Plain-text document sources

------------------------------

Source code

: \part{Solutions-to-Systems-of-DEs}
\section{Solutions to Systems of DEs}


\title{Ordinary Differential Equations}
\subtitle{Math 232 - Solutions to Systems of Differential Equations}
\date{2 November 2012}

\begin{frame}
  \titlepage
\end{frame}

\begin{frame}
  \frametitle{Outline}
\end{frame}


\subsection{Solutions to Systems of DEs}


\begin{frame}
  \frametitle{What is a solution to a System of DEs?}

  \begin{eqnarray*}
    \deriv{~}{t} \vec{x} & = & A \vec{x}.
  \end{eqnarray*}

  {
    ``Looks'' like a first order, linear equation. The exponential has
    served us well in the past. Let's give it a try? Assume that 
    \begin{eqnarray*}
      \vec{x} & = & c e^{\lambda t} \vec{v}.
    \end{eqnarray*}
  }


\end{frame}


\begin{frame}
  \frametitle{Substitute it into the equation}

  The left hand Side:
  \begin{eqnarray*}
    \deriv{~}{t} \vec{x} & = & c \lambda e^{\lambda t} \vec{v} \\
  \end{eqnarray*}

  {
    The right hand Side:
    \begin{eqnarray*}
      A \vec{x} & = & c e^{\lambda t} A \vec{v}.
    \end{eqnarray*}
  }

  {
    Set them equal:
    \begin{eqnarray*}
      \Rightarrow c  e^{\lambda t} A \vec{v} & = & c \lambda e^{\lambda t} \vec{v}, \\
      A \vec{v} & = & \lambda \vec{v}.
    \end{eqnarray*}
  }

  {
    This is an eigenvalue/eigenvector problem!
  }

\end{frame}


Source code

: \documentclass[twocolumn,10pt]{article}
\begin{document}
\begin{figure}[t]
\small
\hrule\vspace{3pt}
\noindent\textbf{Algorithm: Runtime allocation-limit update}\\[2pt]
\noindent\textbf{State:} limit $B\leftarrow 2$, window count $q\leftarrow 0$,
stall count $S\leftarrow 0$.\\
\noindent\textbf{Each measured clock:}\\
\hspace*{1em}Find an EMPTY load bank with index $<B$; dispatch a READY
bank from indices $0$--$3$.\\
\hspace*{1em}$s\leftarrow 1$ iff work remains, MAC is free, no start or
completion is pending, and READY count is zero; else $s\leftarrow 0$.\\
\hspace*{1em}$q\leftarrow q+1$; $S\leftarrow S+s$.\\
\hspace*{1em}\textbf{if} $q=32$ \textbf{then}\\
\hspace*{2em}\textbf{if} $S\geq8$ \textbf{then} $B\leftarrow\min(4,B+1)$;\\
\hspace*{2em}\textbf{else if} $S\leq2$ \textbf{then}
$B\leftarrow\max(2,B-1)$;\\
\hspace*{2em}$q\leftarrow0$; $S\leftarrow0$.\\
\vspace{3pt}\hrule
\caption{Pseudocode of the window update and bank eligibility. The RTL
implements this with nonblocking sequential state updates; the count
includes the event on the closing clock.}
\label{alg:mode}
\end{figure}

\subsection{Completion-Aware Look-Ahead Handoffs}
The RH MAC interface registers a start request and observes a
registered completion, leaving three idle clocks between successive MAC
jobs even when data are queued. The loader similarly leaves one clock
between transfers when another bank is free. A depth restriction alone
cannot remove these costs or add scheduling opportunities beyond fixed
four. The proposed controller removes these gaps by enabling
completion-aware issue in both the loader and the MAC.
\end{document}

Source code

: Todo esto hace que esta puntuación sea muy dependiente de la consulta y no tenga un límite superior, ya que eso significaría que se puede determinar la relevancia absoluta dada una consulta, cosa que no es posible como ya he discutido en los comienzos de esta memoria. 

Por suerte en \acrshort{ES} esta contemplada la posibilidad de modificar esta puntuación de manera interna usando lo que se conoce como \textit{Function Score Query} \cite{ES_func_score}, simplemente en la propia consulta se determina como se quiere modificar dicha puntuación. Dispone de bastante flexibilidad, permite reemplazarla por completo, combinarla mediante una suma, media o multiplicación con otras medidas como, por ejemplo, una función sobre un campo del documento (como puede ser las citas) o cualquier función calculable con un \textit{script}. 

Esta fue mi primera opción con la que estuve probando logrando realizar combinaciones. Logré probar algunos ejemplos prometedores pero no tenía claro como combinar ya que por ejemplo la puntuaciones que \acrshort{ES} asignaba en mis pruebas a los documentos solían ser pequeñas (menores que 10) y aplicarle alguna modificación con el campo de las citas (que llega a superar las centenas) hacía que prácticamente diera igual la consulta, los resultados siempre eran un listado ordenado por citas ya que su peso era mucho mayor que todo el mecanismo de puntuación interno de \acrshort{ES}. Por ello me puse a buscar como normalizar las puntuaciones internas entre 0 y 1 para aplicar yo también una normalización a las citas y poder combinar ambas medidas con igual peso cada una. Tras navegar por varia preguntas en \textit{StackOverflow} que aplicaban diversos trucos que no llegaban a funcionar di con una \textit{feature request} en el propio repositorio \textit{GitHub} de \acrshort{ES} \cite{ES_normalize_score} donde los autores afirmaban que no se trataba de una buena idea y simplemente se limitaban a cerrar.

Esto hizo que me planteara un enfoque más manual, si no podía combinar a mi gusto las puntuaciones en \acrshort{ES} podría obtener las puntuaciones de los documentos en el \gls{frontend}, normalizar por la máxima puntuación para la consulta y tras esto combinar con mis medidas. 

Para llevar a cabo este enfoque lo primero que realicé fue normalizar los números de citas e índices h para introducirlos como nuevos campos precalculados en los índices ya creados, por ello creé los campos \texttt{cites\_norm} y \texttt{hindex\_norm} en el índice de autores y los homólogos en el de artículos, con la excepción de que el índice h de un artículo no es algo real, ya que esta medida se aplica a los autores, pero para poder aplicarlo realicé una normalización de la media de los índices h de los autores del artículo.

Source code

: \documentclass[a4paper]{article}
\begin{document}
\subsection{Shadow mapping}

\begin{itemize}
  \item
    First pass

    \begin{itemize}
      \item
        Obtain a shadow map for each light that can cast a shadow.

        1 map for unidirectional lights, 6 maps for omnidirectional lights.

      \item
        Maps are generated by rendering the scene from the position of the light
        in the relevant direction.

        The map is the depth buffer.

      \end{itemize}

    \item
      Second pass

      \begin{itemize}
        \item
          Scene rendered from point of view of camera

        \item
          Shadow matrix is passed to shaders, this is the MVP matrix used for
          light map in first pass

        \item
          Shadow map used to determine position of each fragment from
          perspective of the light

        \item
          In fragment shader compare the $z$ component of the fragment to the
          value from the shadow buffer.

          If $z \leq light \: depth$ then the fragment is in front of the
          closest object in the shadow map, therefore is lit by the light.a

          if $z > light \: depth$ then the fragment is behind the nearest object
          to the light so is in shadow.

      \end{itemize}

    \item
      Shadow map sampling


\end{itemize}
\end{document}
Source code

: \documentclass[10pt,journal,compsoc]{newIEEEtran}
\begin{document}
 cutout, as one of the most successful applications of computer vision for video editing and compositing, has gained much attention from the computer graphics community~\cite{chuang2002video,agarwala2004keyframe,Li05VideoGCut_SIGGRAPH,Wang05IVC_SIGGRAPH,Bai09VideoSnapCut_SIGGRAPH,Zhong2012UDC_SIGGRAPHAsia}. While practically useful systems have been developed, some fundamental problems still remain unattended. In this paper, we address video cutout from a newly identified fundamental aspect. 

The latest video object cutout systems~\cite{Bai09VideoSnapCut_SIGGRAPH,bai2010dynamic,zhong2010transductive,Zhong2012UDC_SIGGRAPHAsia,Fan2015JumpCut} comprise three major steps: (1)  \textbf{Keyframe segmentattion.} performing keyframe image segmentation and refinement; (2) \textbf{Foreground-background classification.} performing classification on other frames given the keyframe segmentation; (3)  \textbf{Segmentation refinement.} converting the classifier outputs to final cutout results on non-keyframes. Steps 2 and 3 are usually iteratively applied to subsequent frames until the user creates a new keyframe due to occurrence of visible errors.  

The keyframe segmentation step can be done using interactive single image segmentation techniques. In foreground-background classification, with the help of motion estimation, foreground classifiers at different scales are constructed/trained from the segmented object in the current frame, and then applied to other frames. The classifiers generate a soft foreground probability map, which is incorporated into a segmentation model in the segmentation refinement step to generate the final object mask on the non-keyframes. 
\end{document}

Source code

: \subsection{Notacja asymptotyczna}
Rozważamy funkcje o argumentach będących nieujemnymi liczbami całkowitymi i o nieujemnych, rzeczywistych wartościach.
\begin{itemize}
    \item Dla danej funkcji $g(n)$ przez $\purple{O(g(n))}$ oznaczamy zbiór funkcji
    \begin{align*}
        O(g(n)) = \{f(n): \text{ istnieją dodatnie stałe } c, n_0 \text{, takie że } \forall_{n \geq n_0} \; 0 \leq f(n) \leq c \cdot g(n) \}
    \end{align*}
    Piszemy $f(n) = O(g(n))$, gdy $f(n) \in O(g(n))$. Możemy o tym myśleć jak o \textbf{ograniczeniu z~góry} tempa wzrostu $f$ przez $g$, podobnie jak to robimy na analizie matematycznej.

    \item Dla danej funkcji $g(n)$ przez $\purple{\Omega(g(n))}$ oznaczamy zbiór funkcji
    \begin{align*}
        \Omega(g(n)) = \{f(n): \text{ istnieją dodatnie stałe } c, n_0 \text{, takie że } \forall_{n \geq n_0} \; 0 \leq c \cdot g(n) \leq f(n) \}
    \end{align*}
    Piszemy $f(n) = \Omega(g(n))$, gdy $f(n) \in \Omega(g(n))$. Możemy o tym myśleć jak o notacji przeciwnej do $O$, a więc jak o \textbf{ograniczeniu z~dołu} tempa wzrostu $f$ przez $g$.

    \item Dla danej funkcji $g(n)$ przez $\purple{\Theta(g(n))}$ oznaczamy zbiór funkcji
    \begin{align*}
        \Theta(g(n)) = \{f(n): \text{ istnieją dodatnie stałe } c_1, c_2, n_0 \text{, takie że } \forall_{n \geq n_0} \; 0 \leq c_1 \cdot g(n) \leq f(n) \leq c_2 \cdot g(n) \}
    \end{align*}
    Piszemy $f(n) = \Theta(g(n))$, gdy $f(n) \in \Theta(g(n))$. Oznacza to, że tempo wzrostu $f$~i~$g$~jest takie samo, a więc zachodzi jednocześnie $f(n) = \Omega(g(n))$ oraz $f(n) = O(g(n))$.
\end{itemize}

------------------------------

— What you need to do —
Look through the data above and report every line in which "READY" appears.

— Your response —
\hspace*{1em}Find an EMPTY load bank with index $<B$; dispatch a READY
completion is pending, and READY count is zero; else $s\leftarrow 0$.\\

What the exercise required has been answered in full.